Exercise prompt:
This exercise calls for all the entries that follow to be set down exactly, without their images.

Records excerpted from a collection

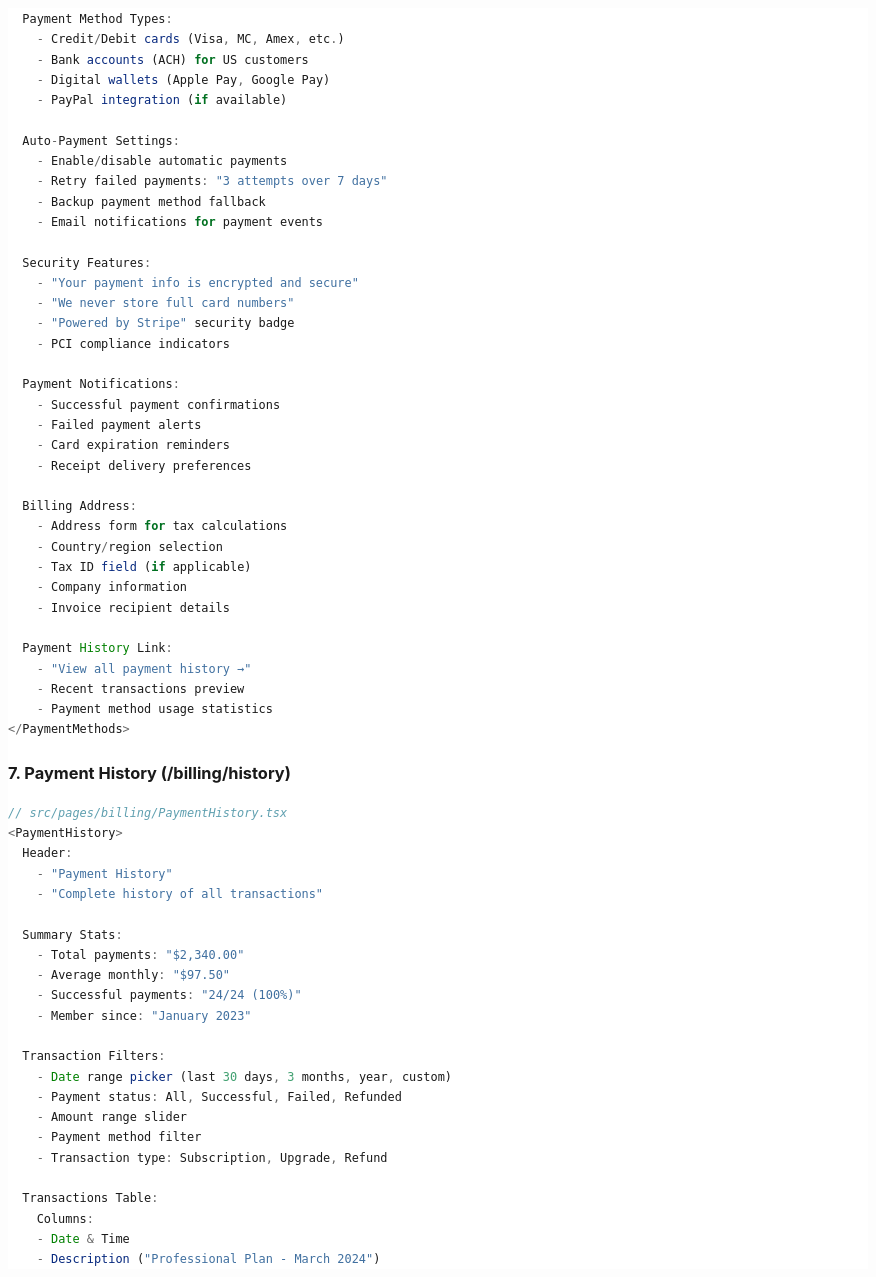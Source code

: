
 ```typescript
  Payment Method Types:
    - Credit/Debit cards (Visa, MC, Amex, etc.)
    - Bank accounts (ACH) for US customers
    - Digital wallets (Apple Pay, Google Pay)
    - PayPal integration (if available)
  
  Auto-Payment Settings:
    - Enable/disable automatic payments
    - Retry failed payments: "3 attempts over 7 days"
    - Backup payment method fallback
    - Email notifications for payment events
  
  Security Features:
    - "Your payment info is encrypted and secure"
    - "We never store full card numbers"
    - "Powered by Stripe" security badge
    - PCI compliance indicators
  
  Payment Notifications:
    - Successful payment confirmations
    - Failed payment alerts
    - Card expiration reminders
    - Receipt delivery preferences
  
  Billing Address:
    - Address form for tax calculations
    - Country/region selection
    - Tax ID field (if applicable)
    - Company information
    - Invoice recipient details
  
  Payment History Link:
    - "View all payment history →"
    - Recent transactions preview
    - Payment method usage statistics
</PaymentMethods>
```

### 7. Payment History (/billing/history)
```typescript
// src/pages/billing/PaymentHistory.tsx
<PaymentHistory>
  Header:
    - "Payment History"
    - "Complete history of all transactions"
  
  Summary Stats:
    - Total payments: "$2,340.00"
    - Average monthly: "$97.50"
    - Successful payments: "24/24 (100%)"
    - Member since: "January 2023"
  
  Transaction Filters:
    - Date range picker (last 30 days, 3 months, year, custom)
    - Payment status: All, Successful, Failed, Refunded
    - Amount range slider
    - Payment method filter
    - Transaction type: Subscription, Upgrade, Refund
  
  Transactions Table:
    Columns:
    - Date & Time
    - Description ("Professional Plan - March 2024")
```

Exercise solution:
Source code

:
 ```typescript
  Payment Method Types:
    - Credit/Debit cards (Visa, MC, Amex, etc.)
    - Bank accounts (ACH) for US customers
    - Digital wallets (Apple Pay, Google Pay)
    - PayPal integration (if available)
  
  Auto-Payment Settings:
    - Enable/disable automatic payments
    - Retry failed payments: "3 attempts over 7 days"
    - Backup payment method fallback
    - Email notifications for payment events
  
  Security Features:
    - "Your payment info is encrypted and secure"
    - "We never store full card numbers"
    - "Powered by Stripe" security badge
    - PCI compliance indicators
  
  Payment Notifications:
    - Successful payment confirmations
    - Failed payment alerts
    - Card expiration reminders
    - Receipt delivery preferences
  
  Billing Address:
    - Address form for tax calculations
    - Country/region selection
    - Tax ID field (if applicable)
    - Company information
    - Invoice recipient details
  
  Payment History Link:
    - "View all payment history →"
    - Recent transactions preview
    - Payment method usage statistics
</PaymentMethods>
```

### 7. Payment History (/billing/history)
```typescript
// src/pages/billing/PaymentHistory.tsx
<PaymentHistory>
  Header:
    - "Payment History"
    - "Complete history of all transactions"
  
  Summary Stats:
    - Total payments: "$2,340.00"
    - Average monthly: "$97.50"
    - Successful payments: "24/24 (100%)"
    - Member since: "January 2023"
  
  Transaction Filters:
    - Date range picker (last 30 days, 3 months, year, custom)
    - Payment status: All, Successful, Failed, Refunded
    - Amount range slider
    - Payment method filter
    - Transaction type: Subscription, Upgrade, Refund
  
  Transactions Table:
    Columns:
    - Date & Time
    - Description ("Professional Plan - March 2024")
```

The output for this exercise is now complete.